** WORK REQUIRED **
Below is a listing to transcribe in full and exactly; keep the pictures out.

** TASK DATA **
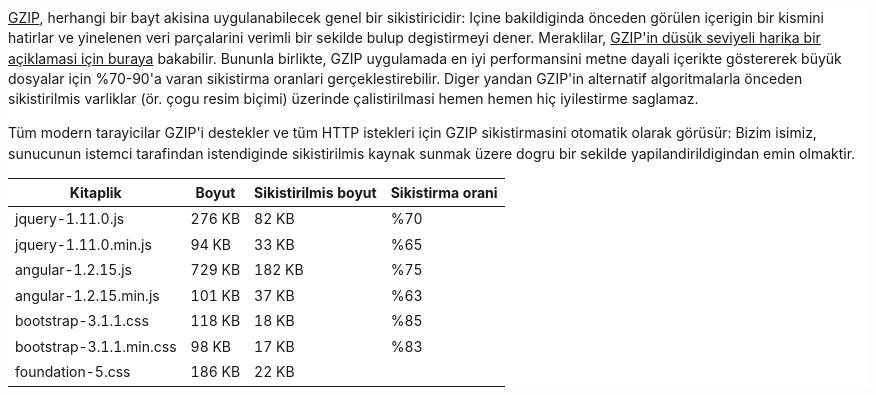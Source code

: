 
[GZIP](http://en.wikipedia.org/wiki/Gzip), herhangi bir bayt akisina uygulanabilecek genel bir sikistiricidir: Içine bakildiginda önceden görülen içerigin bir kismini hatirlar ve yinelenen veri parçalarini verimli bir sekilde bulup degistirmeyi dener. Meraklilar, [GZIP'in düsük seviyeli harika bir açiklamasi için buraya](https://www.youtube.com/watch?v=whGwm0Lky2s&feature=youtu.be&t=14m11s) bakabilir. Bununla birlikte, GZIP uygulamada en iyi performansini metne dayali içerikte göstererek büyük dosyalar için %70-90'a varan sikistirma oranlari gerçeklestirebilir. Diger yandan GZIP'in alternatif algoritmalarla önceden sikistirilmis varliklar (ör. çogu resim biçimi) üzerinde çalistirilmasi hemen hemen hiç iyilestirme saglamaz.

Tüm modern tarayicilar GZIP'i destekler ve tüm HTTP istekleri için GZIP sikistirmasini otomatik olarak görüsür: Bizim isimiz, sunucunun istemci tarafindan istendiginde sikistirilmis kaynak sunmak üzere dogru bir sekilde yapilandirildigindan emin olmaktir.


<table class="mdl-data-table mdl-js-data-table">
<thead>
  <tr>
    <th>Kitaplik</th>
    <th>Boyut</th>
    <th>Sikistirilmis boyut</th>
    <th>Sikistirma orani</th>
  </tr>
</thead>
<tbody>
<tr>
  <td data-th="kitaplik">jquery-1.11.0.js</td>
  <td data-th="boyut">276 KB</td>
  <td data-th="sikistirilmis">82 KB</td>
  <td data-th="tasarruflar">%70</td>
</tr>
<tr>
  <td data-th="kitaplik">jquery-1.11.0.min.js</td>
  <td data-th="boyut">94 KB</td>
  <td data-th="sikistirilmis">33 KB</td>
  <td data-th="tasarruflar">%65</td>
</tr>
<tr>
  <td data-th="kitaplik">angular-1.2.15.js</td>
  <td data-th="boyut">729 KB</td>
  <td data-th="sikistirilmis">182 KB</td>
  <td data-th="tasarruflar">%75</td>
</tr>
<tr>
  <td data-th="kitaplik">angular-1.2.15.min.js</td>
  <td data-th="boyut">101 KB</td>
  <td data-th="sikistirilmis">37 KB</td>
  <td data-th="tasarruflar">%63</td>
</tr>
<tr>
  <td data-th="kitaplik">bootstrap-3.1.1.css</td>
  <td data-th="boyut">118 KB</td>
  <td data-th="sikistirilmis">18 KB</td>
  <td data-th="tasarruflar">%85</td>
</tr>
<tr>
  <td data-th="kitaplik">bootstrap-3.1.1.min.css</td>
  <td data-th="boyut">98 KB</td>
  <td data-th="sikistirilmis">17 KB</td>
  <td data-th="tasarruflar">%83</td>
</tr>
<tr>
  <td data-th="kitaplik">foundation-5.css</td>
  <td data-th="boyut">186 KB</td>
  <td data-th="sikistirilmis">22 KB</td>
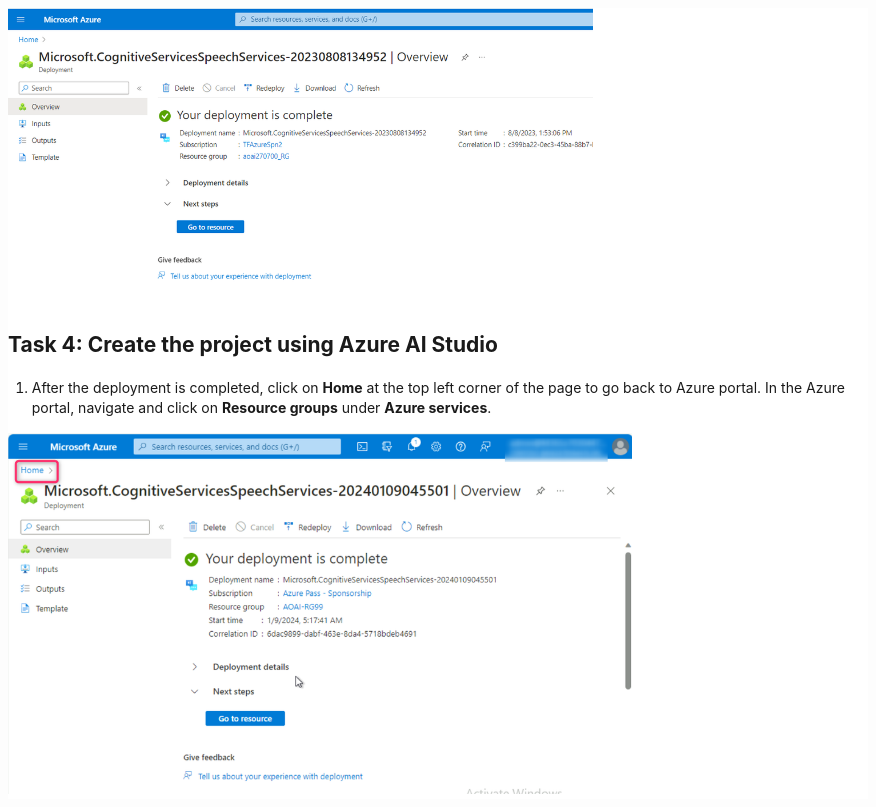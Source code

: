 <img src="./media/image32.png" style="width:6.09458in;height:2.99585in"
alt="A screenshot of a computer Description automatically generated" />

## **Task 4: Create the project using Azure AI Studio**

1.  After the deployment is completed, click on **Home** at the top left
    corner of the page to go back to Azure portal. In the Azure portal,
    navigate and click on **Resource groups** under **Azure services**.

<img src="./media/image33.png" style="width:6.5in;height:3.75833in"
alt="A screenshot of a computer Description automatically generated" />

** TASK ANSWER **
Source code

: 
[GZIP](http://en.wikipedia.org/wiki/Gzip), herhangi bir bayt akisina uygulanabilecek genel bir sikistiricidir: Içine bakildiginda önceden görülen içerigin bir kismini hatirlar ve yinelenen veri parçalarini verimli bir sekilde bulup degistirmeyi dener. Meraklilar, [GZIP'in düsük seviyeli harika bir açiklamasi için buraya](https://www.youtube.com/watch?v=whGwm0Lky2s&feature=youtu.be&t=14m11s) bakabilir. Bununla birlikte, GZIP uygulamada en iyi performansini metne dayali içerikte göstererek büyük dosyalar için %70-90'a varan sikistirma oranlari gerçeklestirebilir. Diger yandan GZIP'in alternatif algoritmalarla önceden sikistirilmis varliklar (ör. çogu resim biçimi) üzerinde çalistirilmasi hemen hemen hiç iyilestirme saglamaz.

Tüm modern tarayicilar GZIP'i destekler ve tüm HTTP istekleri için GZIP sikistirmasini otomatik olarak görüsür: Bizim isimiz, sunucunun istemci tarafindan istendiginde sikistirilmis kaynak sunmak üzere dogru bir sekilde yapilandirildigindan emin olmaktir.


<table class="mdl-data-table mdl-js-data-table">
<thead>
  <tr>
    <th>Kitaplik</th>
    <th>Boyut</th>
    <th>Sikistirilmis boyut</th>
    <th>Sikistirma orani</th>
  </tr>
</thead>
<tbody>
<tr>
  <td data-th="kitaplik">jquery-1.11.0.js</td>
  <td data-th="boyut">276 KB</td>
  <td data-th="sikistirilmis">82 KB</td>
  <td data-th="tasarruflar">%70</td>
</tr>
<tr>
  <td data-th="kitaplik">jquery-1.11.0.min.js</td>
  <td data-th="boyut">94 KB</td>
  <td data-th="sikistirilmis">33 KB</td>
  <td data-th="tasarruflar">%65</td>
</tr>
<tr>
  <td data-th="kitaplik">angular-1.2.15.js</td>
  <td data-th="boyut">729 KB</td>
  <td data-th="sikistirilmis">182 KB</td>
  <td data-th="tasarruflar">%75</td>
</tr>
<tr>
  <td data-th="kitaplik">angular-1.2.15.min.js</td>
  <td data-th="boyut">101 KB</td>
  <td data-th="sikistirilmis">37 KB</td>
  <td data-th="tasarruflar">%63</td>
</tr>
<tr>
  <td data-th="kitaplik">bootstrap-3.1.1.css</td>
  <td data-th="boyut">118 KB</td>
  <td data-th="sikistirilmis">18 KB</td>
  <td data-th="tasarruflar">%85</td>
</tr>
<tr>
  <td data-th="kitaplik">bootstrap-3.1.1.min.css</td>
  <td data-th="boyut">98 KB</td>
  <td data-th="sikistirilmis">17 KB</td>
  <td data-th="tasarruflar">%83</td>
</tr>
<tr>
  <td data-th="kitaplik">foundation-5.css</td>
  <td data-th="boyut">186 KB</td>
  <td data-th="sikistirilmis">22 KB</td>
Source code

: <img src="./media/image32.png" style="width:6.09458in;height:2.99585in"
alt="A screenshot of a computer Description automatically generated" />

## **Task 4: Create the project using Azure AI Studio**

1.  After the deployment is completed, click on **Home** at the top left
    corner of the page to go back to Azure portal. In the Azure portal,
    navigate and click on **Resource groups** under **Azure services**.

<img src="./media/image33.png" style="width:6.5in;height:3.75833in"
alt="A screenshot of a computer Description automatically generated" />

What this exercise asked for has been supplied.